Segment Open
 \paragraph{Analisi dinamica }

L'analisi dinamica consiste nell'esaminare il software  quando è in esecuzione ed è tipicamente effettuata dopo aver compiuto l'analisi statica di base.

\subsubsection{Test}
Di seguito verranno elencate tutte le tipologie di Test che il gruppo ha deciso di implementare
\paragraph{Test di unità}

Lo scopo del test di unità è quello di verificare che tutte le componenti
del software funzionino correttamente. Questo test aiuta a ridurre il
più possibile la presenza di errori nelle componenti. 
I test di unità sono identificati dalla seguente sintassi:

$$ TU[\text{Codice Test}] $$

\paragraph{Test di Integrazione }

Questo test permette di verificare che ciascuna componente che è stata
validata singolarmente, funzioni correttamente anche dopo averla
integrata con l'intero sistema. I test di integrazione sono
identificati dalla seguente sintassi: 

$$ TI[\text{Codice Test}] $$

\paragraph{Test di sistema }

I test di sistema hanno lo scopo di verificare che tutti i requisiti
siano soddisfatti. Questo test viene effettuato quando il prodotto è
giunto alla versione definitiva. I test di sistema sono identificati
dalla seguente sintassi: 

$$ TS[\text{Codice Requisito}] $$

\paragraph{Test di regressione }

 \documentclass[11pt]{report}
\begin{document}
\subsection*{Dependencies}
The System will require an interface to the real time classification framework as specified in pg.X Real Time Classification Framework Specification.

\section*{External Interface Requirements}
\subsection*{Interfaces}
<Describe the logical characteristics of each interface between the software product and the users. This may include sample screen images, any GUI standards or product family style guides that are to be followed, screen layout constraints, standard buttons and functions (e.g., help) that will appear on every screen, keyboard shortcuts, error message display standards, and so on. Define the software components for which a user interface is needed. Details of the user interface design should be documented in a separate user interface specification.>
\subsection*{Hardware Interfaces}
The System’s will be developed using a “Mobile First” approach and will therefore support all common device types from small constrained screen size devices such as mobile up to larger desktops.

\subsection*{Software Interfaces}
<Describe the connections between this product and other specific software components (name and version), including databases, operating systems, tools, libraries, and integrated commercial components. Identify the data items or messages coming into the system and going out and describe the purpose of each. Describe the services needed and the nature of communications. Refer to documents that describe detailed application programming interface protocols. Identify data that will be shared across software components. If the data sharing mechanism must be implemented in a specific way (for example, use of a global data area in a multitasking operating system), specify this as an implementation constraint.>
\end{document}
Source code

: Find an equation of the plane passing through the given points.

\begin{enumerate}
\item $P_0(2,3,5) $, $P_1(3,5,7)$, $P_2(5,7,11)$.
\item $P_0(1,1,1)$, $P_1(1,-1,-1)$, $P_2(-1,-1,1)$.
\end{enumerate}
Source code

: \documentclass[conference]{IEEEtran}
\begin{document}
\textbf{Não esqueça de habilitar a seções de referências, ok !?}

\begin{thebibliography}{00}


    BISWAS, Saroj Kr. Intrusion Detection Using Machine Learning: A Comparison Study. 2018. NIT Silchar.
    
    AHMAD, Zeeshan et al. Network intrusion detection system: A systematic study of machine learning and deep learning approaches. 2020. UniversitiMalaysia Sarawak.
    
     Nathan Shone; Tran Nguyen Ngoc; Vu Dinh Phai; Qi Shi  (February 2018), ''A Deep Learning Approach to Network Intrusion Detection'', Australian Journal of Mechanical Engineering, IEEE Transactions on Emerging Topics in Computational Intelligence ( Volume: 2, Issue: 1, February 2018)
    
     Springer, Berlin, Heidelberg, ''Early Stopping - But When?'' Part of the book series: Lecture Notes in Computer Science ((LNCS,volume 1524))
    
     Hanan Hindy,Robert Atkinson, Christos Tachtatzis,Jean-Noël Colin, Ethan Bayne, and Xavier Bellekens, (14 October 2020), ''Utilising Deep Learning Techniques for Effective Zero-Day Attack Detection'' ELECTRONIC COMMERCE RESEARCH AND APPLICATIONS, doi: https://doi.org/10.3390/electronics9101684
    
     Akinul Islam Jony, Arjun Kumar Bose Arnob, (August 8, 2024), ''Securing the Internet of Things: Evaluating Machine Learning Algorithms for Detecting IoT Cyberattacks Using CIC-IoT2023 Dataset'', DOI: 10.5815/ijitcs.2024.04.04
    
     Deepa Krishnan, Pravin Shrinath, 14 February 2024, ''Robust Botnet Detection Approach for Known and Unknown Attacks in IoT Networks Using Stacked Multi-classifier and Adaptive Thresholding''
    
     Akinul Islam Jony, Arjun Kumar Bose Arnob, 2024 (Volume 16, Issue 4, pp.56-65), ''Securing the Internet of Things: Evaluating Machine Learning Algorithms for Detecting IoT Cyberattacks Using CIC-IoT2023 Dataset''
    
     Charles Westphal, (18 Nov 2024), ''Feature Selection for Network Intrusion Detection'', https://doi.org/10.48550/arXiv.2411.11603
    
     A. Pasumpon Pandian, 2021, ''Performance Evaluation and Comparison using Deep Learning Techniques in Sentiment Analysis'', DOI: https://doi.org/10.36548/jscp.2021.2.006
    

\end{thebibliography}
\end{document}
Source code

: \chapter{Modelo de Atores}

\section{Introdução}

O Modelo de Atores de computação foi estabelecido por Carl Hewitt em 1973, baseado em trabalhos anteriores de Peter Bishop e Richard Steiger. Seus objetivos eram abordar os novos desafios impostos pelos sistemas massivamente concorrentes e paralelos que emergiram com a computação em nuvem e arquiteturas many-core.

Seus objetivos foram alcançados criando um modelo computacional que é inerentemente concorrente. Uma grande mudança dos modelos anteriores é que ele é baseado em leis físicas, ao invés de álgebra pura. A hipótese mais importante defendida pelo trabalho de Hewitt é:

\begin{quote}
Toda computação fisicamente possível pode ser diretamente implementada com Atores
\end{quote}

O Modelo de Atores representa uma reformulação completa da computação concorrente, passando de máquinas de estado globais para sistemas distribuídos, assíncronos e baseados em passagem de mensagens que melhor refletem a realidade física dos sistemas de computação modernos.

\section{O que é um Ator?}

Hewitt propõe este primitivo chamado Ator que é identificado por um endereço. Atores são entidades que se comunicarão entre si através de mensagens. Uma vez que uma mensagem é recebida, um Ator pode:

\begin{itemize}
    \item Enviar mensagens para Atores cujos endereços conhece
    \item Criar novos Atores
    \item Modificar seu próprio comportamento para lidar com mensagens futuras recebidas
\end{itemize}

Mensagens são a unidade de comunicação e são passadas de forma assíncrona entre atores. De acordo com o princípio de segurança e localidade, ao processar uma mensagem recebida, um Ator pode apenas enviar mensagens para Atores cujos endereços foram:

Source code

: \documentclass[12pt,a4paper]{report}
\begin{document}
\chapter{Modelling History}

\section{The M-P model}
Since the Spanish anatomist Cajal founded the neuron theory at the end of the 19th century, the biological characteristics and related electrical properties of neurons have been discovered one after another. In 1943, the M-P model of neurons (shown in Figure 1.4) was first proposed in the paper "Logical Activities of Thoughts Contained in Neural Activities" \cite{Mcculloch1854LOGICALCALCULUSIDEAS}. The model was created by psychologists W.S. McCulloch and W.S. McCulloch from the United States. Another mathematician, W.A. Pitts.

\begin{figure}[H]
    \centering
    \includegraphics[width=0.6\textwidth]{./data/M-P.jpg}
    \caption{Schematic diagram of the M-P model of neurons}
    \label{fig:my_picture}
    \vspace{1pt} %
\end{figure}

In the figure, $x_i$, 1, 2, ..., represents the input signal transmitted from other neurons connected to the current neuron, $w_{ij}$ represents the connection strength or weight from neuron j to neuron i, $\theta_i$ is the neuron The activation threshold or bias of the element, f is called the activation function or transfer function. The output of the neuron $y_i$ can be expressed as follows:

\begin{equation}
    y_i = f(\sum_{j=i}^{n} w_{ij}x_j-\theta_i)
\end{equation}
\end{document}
Segment Closed
▸ **Your objective**
The answer must be an exact copy of every record above.

▸ **Answer area**
 \paragraph{Analisi dinamica }

L'analisi dinamica consiste nell'esaminare il software  quando è in esecuzione ed è tipicamente effettuata dopo aver compiuto l'analisi statica di base.

\subsubsection{Test}
Di seguito verranno elencate tutte le tipologie di Test che il gruppo ha deciso di implementare
\paragraph{Test di unità}

Lo scopo del test di unità è quello di verificare che tutte le componenti
del software funzionino correttamente. Questo test aiuta a ridurre il
più possibile la presenza di errori nelle componenti. 
I test di unità sono identificati dalla seguente sintassi:

$$ TU[\text{Codice Test}] $$

\paragraph{Test di Integrazione }

Questo test permette di verificare che ciascuna componente che è stata
validata singolarmente, funzioni correttamente anche dopo averla
integrata con l'intero sistema. I test di integrazione sono
identificati dalla seguente sintassi: 

$$ TI[\text{Codice Test}] $$

\paragraph{Test di sistema }

I test di sistema hanno lo scopo di verificare che tutti i requisiti
siano soddisfatti. Questo test viene effettuato quando il prodotto è
giunto alla versione definitiva. I test di sistema sono identificati
dalla seguente sintassi: 

$$ TS[\text{Codice Requisito}] $$

\paragraph{Test di regressione }

 \documentclass[11pt]{report}
\begin{document}
\subsection*{Dependencies}
The System will require an interface to the real time classification framework as specified in pg.X Real Time Classification Framework Specification.

\section*{External Interface Requirements}
\subsection*{Interfaces}
<Describe the logical characteristics of each interface between the software product and the users. This may include sample screen images, any GUI standards or product family style guides that are to be followed, screen layout constraints, standard buttons and functions (e.g., help) that will appear on every screen, keyboard shortcuts, error message display standards, and so on. Define the software components for which a user interface is needed. Details of the user interface design should be documented in a separate user interface specification.>
\subsection*{Hardware Interfaces}
The System’s will be developed using a “Mobile First” approach and will therefore support all common device types from small constrained screen size devices such as mobile up to larger desktops.

\subsection*{Software Interfaces}
<Describe the connections between this product and other specific software components (name and version), including databases, operating systems, tools, libraries, and integrated commercial components. Identify the data items or messages coming into the system and going out and describe the purpose of each. Describe the services needed and the nature of communications. Refer to documents that describe detailed application programming interface protocols. Identify data that will be shared across software components. If the data sharing mechanism must be implemented in a specific way (for example, use of a global data area in a multitasking operating system), specify this as an implementation constraint.>
\end{document}
Source code

: Find an equation of the plane passing through the given points.

\begin{enumerate}
\item $P_0(2,3,5) $, $P_1(3,5,7)$, $P_2(5,7,11)$.
\item $P_0(1,1,1)$, $P_1(1,-1,-1)$, $P_2(-1,-1,1)$.
\end{enumerate}
Source code

: \documentclass[conference]{IEEEtran}
\begin{document}
\textbf{Não esqueça de habilitar a seções de referências, ok !?}

\begin{thebibliography}{00}


    BISWAS, Saroj Kr. Intrusion Detection Using Machine Learning: A Comparison Study. 2018. NIT Silchar.
    
    AHMAD, Zeeshan et al. Network intrusion detection system: A systematic study of machine learning and deep learning approaches. 2020. UniversitiMalaysia Sarawak.
    
     Nathan Shone; Tran Nguyen Ngoc; Vu Dinh Phai; Qi Shi  (February 2018), ''A Deep Learning Approach to Network Intrusion Detection'', Australian Journal of Mechanical Engineering, IEEE Transactions on Emerging Topics in Computational Intelligence ( Volume: 2, Issue: 1, February 2018)
    
     Springer, Berlin, Heidelberg, ''Early Stopping - But When?'' Part of the book series: Lecture Notes in Computer Science ((LNCS,volume 1524))
    
     Hanan Hindy,Robert Atkinson, Christos Tachtatzis,Jean-Noël Colin, Ethan Bayne, and Xavier Bellekens, (14 October 2020), ''Utilising Deep Learning Techniques for Effective Zero-Day Attack Detection'' ELECTRONIC COMMERCE RESEARCH AND APPLICATIONS, doi: https://doi.org/10.3390/electronics9101684
    
     Akinul Islam Jony, Arjun Kumar Bose Arnob, (August 8, 2024), ''Securing the Internet of Things: Evaluating Machine Learning Algorithms for Detecting IoT Cyberattacks Using CIC-IoT2023 Dataset'', DOI: 10.5815/ijitcs.2024.04.04
    
     Deepa Krishnan, Pravin Shrinath, 14 February 2024, ''Robust Botnet Detection Approach for Known and Unknown Attacks in IoT Networks Using Stacked Multi-classifier and Adaptive Thresholding''
    
     Akinul Islam Jony, Arjun Kumar Bose Arnob, 2024 (Volume 16, Issue 4, pp.56-65), ''Securing the Internet of Things: Evaluating Machine Learning Algorithms for Detecting IoT Cyberattacks Using CIC-IoT2023 Dataset''
    
     Charles Westphal, (18 Nov 2024), ''Feature Selection for Network Intrusion Detection'', https://doi.org/10.48550/arXiv.2411.11603
    
     A. Pasumpon Pandian, 2021, ''Performance Evaluation and Comparison using Deep Learning Techniques in Sentiment Analysis'', DOI: https://doi.org/10.36548/jscp.2021.2.006
    

\end{thebibliography}
\end{document}
Source code

: \chapter{Modelo de Atores}

\section{Introdução}

O Modelo de Atores de computação foi estabelecido por Carl Hewitt em 1973, baseado em trabalhos anteriores de Peter Bishop e Richard Steiger. Seus objetivos eram abordar os novos desafios impostos pelos sistemas massivamente concorrentes e paralelos que emergiram com a computação em nuvem e arquiteturas many-core.

Seus objetivos foram alcançados criando um modelo computacional que é inerentemente concorrente. Uma grande mudança dos modelos anteriores é que ele é baseado em leis físicas, ao invés de álgebra pura. A hipótese mais importante defendida pelo trabalho de Hewitt é:

\begin{quote}
Toda computação fisicamente possível pode ser diretamente implementada com Atores
\end{quote}

O Modelo de Atores representa uma reformulação completa da computação concorrente, passando de máquinas de estado globais para sistemas distribuídos, assíncronos e baseados em passagem de mensagens que melhor refletem a realidade física dos sistemas de computação modernos.

\section{O que é um Ator?}

Hewitt propõe este primitivo chamado Ator que é identificado por um endereço. Atores são entidades que se comunicarão entre si através de mensagens. Uma vez que uma mensagem é recebida, um Ator pode:

\begin{itemize}
    \item Enviar mensagens para Atores cujos endereços conhece
    \item Criar novos Atores
    \item Modificar seu próprio comportamento para lidar com mensagens futuras recebidas
\end{itemize}

Mensagens são a unidade de comunicação e são passadas de forma assíncrona entre atores. De acordo com o princípio de segurança e localidade, ao processar uma mensagem recebida, um Ator pode apenas enviar mensagens para Atores cujos endereços foram:

Source code

: \documentclass[12pt,a4paper]{report}
\begin{document}
\chapter{Modelling History}

\section{The M-P model}
Since the Spanish anatomist Cajal founded the neuron theory at the end of the 19th century, the biological characteristics and related electrical properties of neurons have been discovered one after another. In 1943, the M-P model of neurons (shown in Figure 1.4) was first proposed in the paper "Logical Activities of Thoughts Contained in Neural Activities" \cite{Mcculloch1854LOGICALCALCULUSIDEAS}. The model was created by psychologists W.S. McCulloch and W.S. McCulloch from the United States. Another mathematician, W.A. Pitts.

\begin{figure}[H]
    \centering
    \includegraphics[width=0.6\textwidth]{./data/M-P.jpg}
    \caption{Schematic diagram of the M-P model of neurons}
    \label{fig:my_picture}
    \vspace{1pt} %
\end{figure}

In the figure, $x_i$, 1, 2, ..., represents the input signal transmitted from other neurons connected to the current neuron, $w_{ij}$ represents the connection strength or weight from neuron j to neuron i, $\theta_i$ is the neuron The activation threshold or bias of the element, f is called the activation function or transfer function. The output of the neuron $y_i$ can be expressed as follows:

\begin{equation}
    y_i = f(\sum_{j=i}^{n} w_{ij}x_j-\theta_i)
\end{equation}
\end{document}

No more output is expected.